Summary - These are sketches and a 3D computer model for a residence for a private client. The challenge of our client's brief was to fit a three to four bedroom residence including and integral garage onto a steeply sloping site measuring barely 20m x 12m. Added to this the residence could have no windows overlooking neighbours to the sides - so all light and ventilation would have to come from in front or above.

The accommodation comprises four large bedrooms, each with ensuite facilities, a lounge with a fireplace, and a Kitchen/Dining area under a two-storey galleried atrium.

Detail - Garaging had to be incorporated on site as we assumed that the Planners would not consider a proposal relying on on-street parking. The core of the plan is therefore a single garage/car parking space in the centre of the plan at ground floor level. The rest of the accommodation is disposed around this centrally-placed element.

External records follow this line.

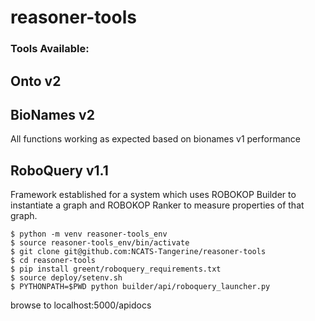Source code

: # reasoner-tools


### Tools Available:

## Onto v2

## BioNames v2
All functions working as expected based on bionames v1 performance

## RoboQuery v1.1

Framework established for a system which uses ROBOKOP Builder to instantiate a graph 
and ROBOKOP Ranker to measure properties of that graph.

``` To test or try-out RoboQuery:
$ python -m venv reasoner-tools_env
$ source reasoner-tools_env/bin/activate
$ git clone git@github.com:NCATS-Tangerine/reasoner-tools
$ cd reasoner-tools
$ pip install greent/roboquery_requirements.txt
$ source deploy/setenv.sh
$ PYTHONPATH=$PWD python builder/api/roboquery_launcher.py
```
browse to localhost:5000/apidocs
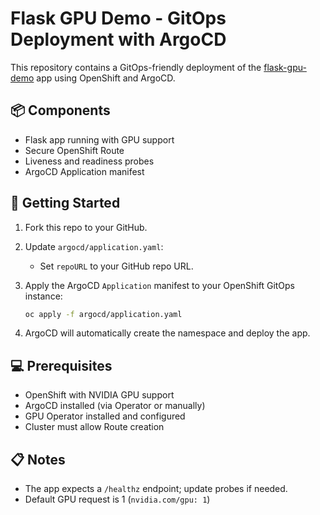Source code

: # Flask GPU Demo - GitOps Deployment with ArgoCD

This repository contains a GitOps-friendly deployment of the [flask-gpu-demo](https://quay.io/repository/ryan_nix/flask-gpu-demo) app using OpenShift and ArgoCD.

## 📦 Components

- Flask app running with GPU support
- Secure OpenShift Route
- Liveness and readiness probes
- ArgoCD Application manifest

## 🚀 Getting Started

1. Fork this repo to your GitHub.
2. Update `argocd/application.yaml`:
   - Set `repoURL` to your GitHub repo URL.
3. Apply the ArgoCD `Application` manifest to your OpenShift GitOps instance:

   ```bash
   oc apply -f argocd/application.yaml
   ```

4. ArgoCD will automatically create the namespace and deploy the app.

## 💻 Prerequisites

- OpenShift with NVIDIA GPU support
- ArgoCD installed (via Operator or manually)
- GPU Operator installed and configured
- Cluster must allow Route creation

## 📋 Notes

- The app expects a `/healthz` endpoint; update probes if needed.
- Default GPU request is 1 (`nvidia.com/gpu: 1`)
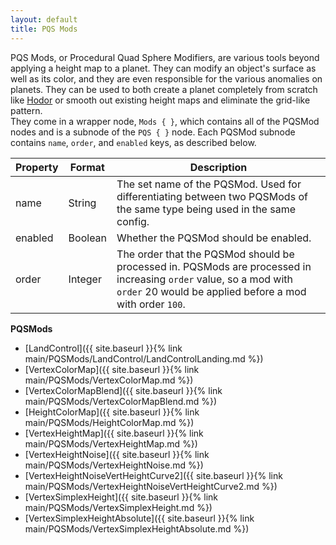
```yaml
---
layout: default
title: PQS Mods
---
```


PQS Mods, or Procedural Quad Sphere Modifiers, are various tools beyond applying a height map to a planet. They can modify an object's surface as well as its color, and they are even responsible for the various anomalies on planets. They can be used to both create a planet completely from scratch like [Hodor](https://github.com/Kopernicus/KopernicusExamples/blob/master/KopernicusExamples/Creating%20New%20Bodies/ProceduralBody/Hodor.cfg) or smooth out existing height maps and eliminate the grid-like pattern.  
They come in a wrapper node, `Mods { }`, which contains all of the PQSMod nodes and is a subnode of the `PQS { }` node.
Each PQSMod subnode contains `name`, `order`, and `enabled` keys, as described below.

|Property|Format|Description|
|--------|------|-----------|
|name|String|The set name of the PQSMod. Used for differentiating between two PQSMods of the same type being used in the same config.|
|enabled|Boolean|Whether the PQSMod should be enabled.|
|order|Integer|The order that the PQSMod should be processed in. PQSMods are processed in increasing `order` value, so a mod with `order` 20 would be applied before a mod with order `100`.|

**PQSMods**
+ [LandControl]({{ site.baseurl }}{% link main/PQSMods/LandControl/LandControlLanding.md %})
+ [VertexColorMap]({{ site.baseurl }}{% link main/PQSMods/VertexColorMap.md %})
+ [VertexColorMapBlend]({{ site.baseurl }}{% link main/PQSMods/VertexColorMapBlend.md %})
+ [HeightColorMap]({{ site.baseurl }}{% link main/PQSMods/HeightColorMap.md %})
+ [VertexHeightMap]({{ site.baseurl }}{% link main/PQSMods/VertexHeightMap.md %})
+ [VertexHeightNoise]({{ site.baseurl }}{% link main/PQSMods/VertexHeightNoise.md %})
+ [VertexHeightNoiseVertHeightCurve2]({{ site.baseurl }}{% link main/PQSMods/VertexHeightNoiseVertHeightCurve2.md %})
+ [VertexSimplexHeight]({{ site.baseurl }}{% link main/PQSMods/VertexSimplexHeight.md %})
+ [VertexSimplexHeightAbsolute]({{ site.baseurl }}{% link main/PQSMods/VertexSimplexHeightAbsolute.md %})
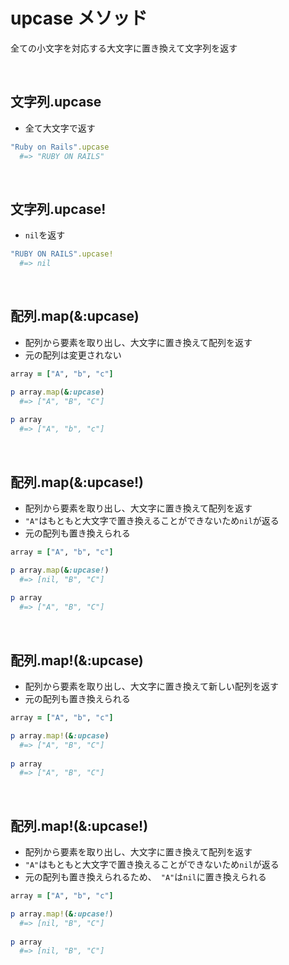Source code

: # upcase メソッド
全ての小文字を対応する大文字に置き換えて文字列を返す
  
<br>

## 文字列.upcase
- 全て大文字で返す

```rb
"Ruby on Rails".upcase
  #=> "RUBY ON RAILS"
```

<br>

## 文字列.upcase!
- `nil`を返す

```rb
"RUBY ON RAILS".upcase!
  #=> nil
```

<br>

## 配列.map(&:upcase)
- 配列から要素を取り出し、大文字に置き換えて配列を返す
- 元の配列は変更されない
  
```rb
array = ["A", "b", "c"]

p array.map(&:upcase)
  #=> ["A", "B", "C"]
  
p array
  #=> ["A", "b", "c"]
```

<br>

## 配列.map(&:upcase!)
- 配列から要素を取り出し、大文字に置き換えて配列を返す
- `"A"`はもともと大文字で置き換えることができないため`nil`が返る
- 元の配列も置き換えられる
  
```rb
array = ["A", "b", "c"]

p array.map(&:upcase!)
  #=> [nil, "B", "C"]
  
p array
  #=> ["A", "B", "C"]
```

<br>

## 配列.map!(&:upcase)
- 配列から要素を取り出し、大文字に置き換えて新しい配列を返す
- 元の配列も置き換えられる
  
```rb
array = ["A", "b", "c"]

p array.map!(&:upcase)
  #=> ["A", "B", "C"]
  
p array
  #=> ["A", "B", "C"]
```

<br>

## 配列.map!(&:upcase!)
- 配列から要素を取り出し、大文字に置き換えて配列を返す
- `"A"`はもともと大文字で置き換えることができないため`nil`が返る
- 元の配列も置き換えられるため、　`"A"`は`nil`に置き換えられる
  
```rb
array = ["A", "b", "c"]

p array.map!(&:upcase!)
  #=> [nil, "B", "C"]
  
p array
  #=> [nil, "B", "C"]
```
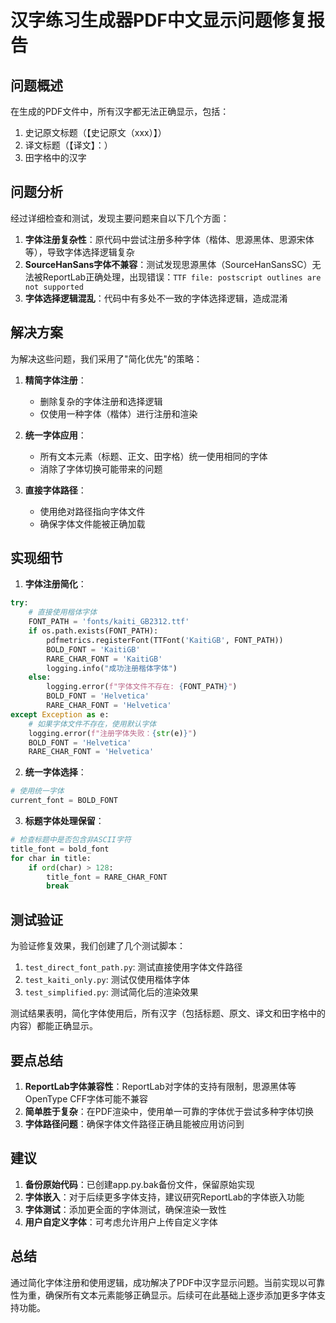 # 汉字练习生成器PDF中文显示问题修复报告

## 问题概述

在生成的PDF文件中，所有汉字都无法正确显示，包括：
1. 史记原文标题（【史记原文（xxx）】）
2. 译文标题（【译文】：）
3. 田字格中的汉字

## 问题分析

经过详细检查和测试，发现主要问题来自以下几个方面：

1. **字体注册复杂性**：原代码中尝试注册多种字体（楷体、思源黑体、思源宋体等），导致字体选择逻辑复杂
2. **SourceHanSans字体不兼容**：测试发现思源黑体（SourceHanSansSC）无法被ReportLab正确处理，出现错误：`TTF file: postscript outlines are not supported`
3. **字体选择逻辑混乱**：代码中有多处不一致的字体选择逻辑，造成混淆

## 解决方案

为解决这些问题，我们采用了"简化优先"的策略：

1. **精简字体注册**：
   - 删除复杂的字体注册和选择逻辑
   - 仅使用一种字体（楷体）进行注册和渲染

2. **统一字体应用**：
   - 所有文本元素（标题、正文、田字格）统一使用相同的字体
   - 消除了字体切换可能带来的问题

3. **直接字体路径**：
   - 使用绝对路径指向字体文件
   - 确保字体文件能被正确加载

## 实现细节

1. **字体注册简化**：
```python
try:
    # 直接使用楷体字体
    FONT_PATH = 'fonts/kaiti_GB2312.ttf'
    if os.path.exists(FONT_PATH):
        pdfmetrics.registerFont(TTFont('KaitiGB', FONT_PATH))
        BOLD_FONT = 'KaitiGB'
        RARE_CHAR_FONT = 'KaitiGB'
        logging.info("成功注册楷体字体")
    else:
        logging.error(f"字体文件不存在: {FONT_PATH}")
        BOLD_FONT = 'Helvetica'
        RARE_CHAR_FONT = 'Helvetica'
except Exception as e:
    # 如果字体文件不存在，使用默认字体
    logging.error(f"注册字体失败：{str(e)}")
    BOLD_FONT = 'Helvetica'
    RARE_CHAR_FONT = 'Helvetica'
```

2. **统一字体选择**：
```python
# 使用统一字体
current_font = BOLD_FONT
```

3. **标题字体处理保留**：
```python
# 检查标题中是否包含非ASCII字符
title_font = bold_font
for char in title:
    if ord(char) > 128:
        title_font = RARE_CHAR_FONT
        break
```

## 测试验证

为验证修复效果，我们创建了几个测试脚本：

1. `test_direct_font_path.py`: 测试直接使用字体文件路径
2. `test_kaiti_only.py`: 测试仅使用楷体字体
3. `test_simplified.py`: 测试简化后的渲染效果

测试结果表明，简化字体使用后，所有汉字（包括标题、原文、译文和田字格中的内容）都能正确显示。

## 要点总结

1. **ReportLab字体兼容性**：ReportLab对字体的支持有限制，思源黑体等OpenType CFF字体可能不兼容
2. **简单胜于复杂**：在PDF渲染中，使用单一可靠的字体优于尝试多种字体切换
3. **字体路径问题**：确保字体文件路径正确且能被应用访问到

## 建议

1. **备份原始代码**：已创建app.py.bak备份文件，保留原始实现
2. **字体嵌入**：对于后续更多字体支持，建议研究ReportLab的字体嵌入功能
3. **字体测试**：添加更全面的字体测试，确保渲染一致性
4. **用户自定义字体**：可考虑允许用户上传自定义字体

## 总结

通过简化字体注册和使用逻辑，成功解决了PDF中汉字显示问题。当前实现以可靠性为重，确保所有文本元素能够正确显示。后续可在此基础上逐步添加更多字体支持功能。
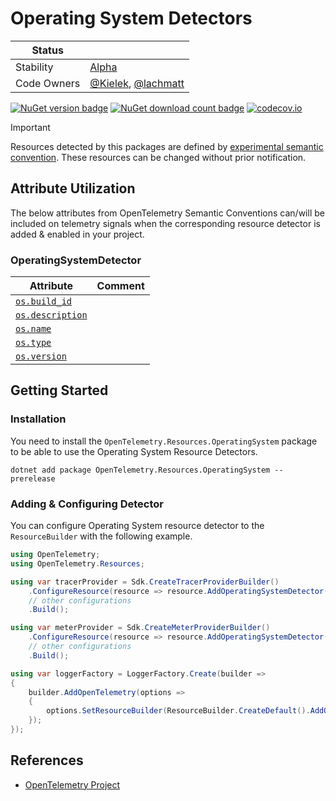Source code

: # Operating System Detectors

| Status      |           |
| ----------- | --------- |
| Stability   | [Alpha](../../README.md#alpha) |
| Code Owners | [@Kielek](https://github.com/Kielek), [@lachmatt](https://github.com/lachmatt) |

[![NuGet version badge](https://img.shields.io/nuget/v/OpenTelemetry.Resources.OperatingSystem)](https://www.nuget.org/packages/OpenTelemetry.Resources.OperatingSystem)
[![NuGet download count badge](https://img.shields.io/nuget/dt/OpenTelemetry.Resources.OperatingSystem)](https://www.nuget.org/packages/OpenTelemetry.Resources.OperatingSystem)
[![codecov.io](https://codecov.io/gh/open-telemetry/opentelemetry-dotnet-contrib/branch/main/graphs/badge.svg?flag=unittests-Resources.OperatingSystem)](https://app.codecov.io/gh/open-telemetry/opentelemetry-dotnet-contrib?flags[0]=unittests-Resources.OperatingSystem)

> [!IMPORTANT]
> Resources detected by this packages are defined by [experimental semantic convention](https://github.com/open-telemetry/semantic-conventions/blob/v1.26.0/docs/resource/os.md).
> These resources can be changed without prior notification.

## Attribute Utilization

The below attributes from OpenTelemetry Semantic Conventions can/will be included
on telemetry signals when the corresponding resource detector is
added & enabled in your project.

### OperatingSystemDetector

|Attribute| Comment |
|--- | --- |
| [`os.build_id`](https://opentelemetry.io/docs/specs/semconv/registry/attributes/os/#os-build_id) | |
| [`os.description`](https://opentelemetry.io/docs/specs/semconv/registry/attributes/os/#os-description) | |
| [`os.name`](https://opentelemetry.io/docs/specs/semconv/registry/attributes/os/#os-name) | |
| [`os.type`](https://opentelemetry.io/docs/specs/semconv/registry/attributes/os/#os-type) | |
| [`os.version`](https://opentelemetry.io/docs/specs/semconv/registry/attributes/os/#os-version) | |

## Getting Started

### Installation

You need to install the
`OpenTelemetry.Resources.OperatingSystem` package to be able to use the
Operating System Resource Detectors.

```shell
dotnet add package OpenTelemetry.Resources.OperatingSystem --prerelease
```

### Adding & Configuring Detector

You can configure Operating System resource detector to
the `ResourceBuilder` with the following example.

```csharp
using OpenTelemetry;
using OpenTelemetry.Resources;

using var tracerProvider = Sdk.CreateTracerProviderBuilder()
    .ConfigureResource(resource => resource.AddOperatingSystemDetector())
    // other configurations
    .Build();

using var meterProvider = Sdk.CreateMeterProviderBuilder()
    .ConfigureResource(resource => resource.AddOperatingSystemDetector())
    // other configurations
    .Build();

using var loggerFactory = LoggerFactory.Create(builder =>
{
    builder.AddOpenTelemetry(options =>
    {
        options.SetResourceBuilder(ResourceBuilder.CreateDefault().AddOperatingSystemDetector());
    });
});
```

## References

- [OpenTelemetry Project](https://opentelemetry.io/)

The ground floor is treated as a half-sunk podium of brick, block or stone (here it is shown as brick) incorporating the garage and ground floor accommodation. The first floor was treated as a lightweight structure of horizontal board-and-batten in untreated timber - either Cypress, Douglas Fir or Larch. To each side of the garage is an entrance to the house - one on the left giving entrance to the ground floor accommodation, and one on the right climbing to the first floor entrance. These entrances are linked around the back of the fireplace mass by an internal staircase.

The main problem was how to get light to the area behind the Garage. The answer to this was to have a two-storey space there deriving its light and ventilation primarily from above - an atrium.The atrium incorporates the Kitchen/Dining area. The bedroom and bathroom accommodation at both levels is accommodated in wings to the left and to the right of this atrium space - each incorporating bedrooms/bathrooms at both levels.

The Lounge inhabits the space over the garage and looks back out over the entrance and on through the canopy of trees that line the street. It is intended to be a restful place, suffused with green light filtering through the leaves of the trees in summer, with the security and good outward views that a first floor Lounge offers. To the rear of the Lounge is a fireplace which shares a chimney stack with the boiler flue from the garage area below and various ventilation pipes.

The first floor was to be timber framed and clad in Douglas Fir board-and-batten sidings in contrast to the solid brick podium base. Planters were incorporated into the structure to give some limited opportunity for our client to do some gardening and also to soften the edges of the structure. The overhanging roof eaves and trellices were also intended to soften and give interest to what could otherwise be quite a blocky-looking structure.

The Planners opposed the scheme when showed the sketches, saying that development of the particular site did not fit into their development plan for the area. Our client decided not to proceed further.

Aerial view from the street. The two entrances either side of the garage can be seen, one on the left at ground floor level and one on the right at first floor level. The Lounge is located over the garage and looks out over the street.
Ground Floor plan. The site was not much larger than the house itself and no sideways-facing windows were permissible. The windows facing to the rear here are at the back of the two-storey high atrium over the Kitchen/Dining area.
First Floor plan. The atrium behind the Lounge/Garage can be seen here as well as the bedroom accommodation. All four bedrooms have ensuite facilities.
Street-level view. The raising of the Lounge over the garage gives it near-complete visual privacy.
Detail of the Ground Floor entrance and Lounge window wall. The trellices to the flat roof shade the windows from the steep rays of hot summer sun, and give interest to what could otherwise be quite a 'blocky' looking structure.